🤖 AI Summary
Large language models (LLMs) struggle to efficiently solve tasks requiring long-range dependencies—such as computing the parity of d-bit strings—under standard autoregressive next-token prediction.
Method: We propose a reinforcement learning (RL) post-training framework built upon sequence-prediction pretraining. It incorporates hybrid short-and-long chain-of-thought (CoT) data and extended response generation at inference time, synergizing autoregressive Transformer architectures with linear theoretical analysis to yield an interpretable generalization theory.

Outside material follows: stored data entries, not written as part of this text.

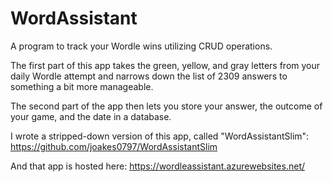 # WordAssistant
A program to track your Wordle wins utilizing CRUD operations.

The first part of this app takes the green, yellow, and gray letters from your daily Wordle attempt and narrows down the list of 2309 answers to something a bit more manageable.

The second part of the app then lets you store your answer, the outcome of your game, and the date in a database.

I wrote a stripped-down version of this app, called "WordAssistantSlim":  https://github.com/joakes0797/WordAssistantSlim

And that app is hosted here:  https://wordleassistant.azurewebsites.net/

Contribution/Results: We theoretically prove that when the proportion of long CoT examples is non-exponentially small, models can learn d-bit parity efficiently. Empirical evaluation on Llama-family models demonstrates substantial gains over pure autoregressive baselines in sparse long-sequence settings and replicates RL post-training’s generalization benefits across multiple mathematical reasoning benchmarks. Our approach offers a novel pathway to reduce statistical and computational resource requirements for complex reasoning tasks.
📝 Abstract
Recent advances in reasoning domains with neural networks have primarily been enabled by a training recipe that optimizes Large Language Models, previously trained to predict the next-token in a sequence, with reinforcement learning algorithms. We introduce a framework to study the success of this paradigm, and we theoretically expose the optimization mechanisms by which reinforcement learning improves over next-token prediction in this setting. We study learning from mixture distributions of short and long ``chain-of-thought'' sequences encoding a single task. In particular, when the task consists of predicting the parity of $d$ bits and long sequences are rare, we show how reinforcement learning after next-token prediction enables autoregressive transformers to generalize, whereas mere next-token prediction requires extreme statistical or computational resources to do so. We further explain how reinforcement learning leverages increased test-time computation, manifested in longer responses, to facilitate this learning process. In a simplified setting, we theoretically prove that autoregressive linear models following this training recipe can efficiently learn to predict the parity of $d$ bits as long as the proportion of long demonstrations in the data mix is not exponentially small in the input dimension $d$. Finally, we demonstrate these same phenomena in other settings, including the post-training of Llama-series models on mixture variations of common mathematical reasoning benchmarks.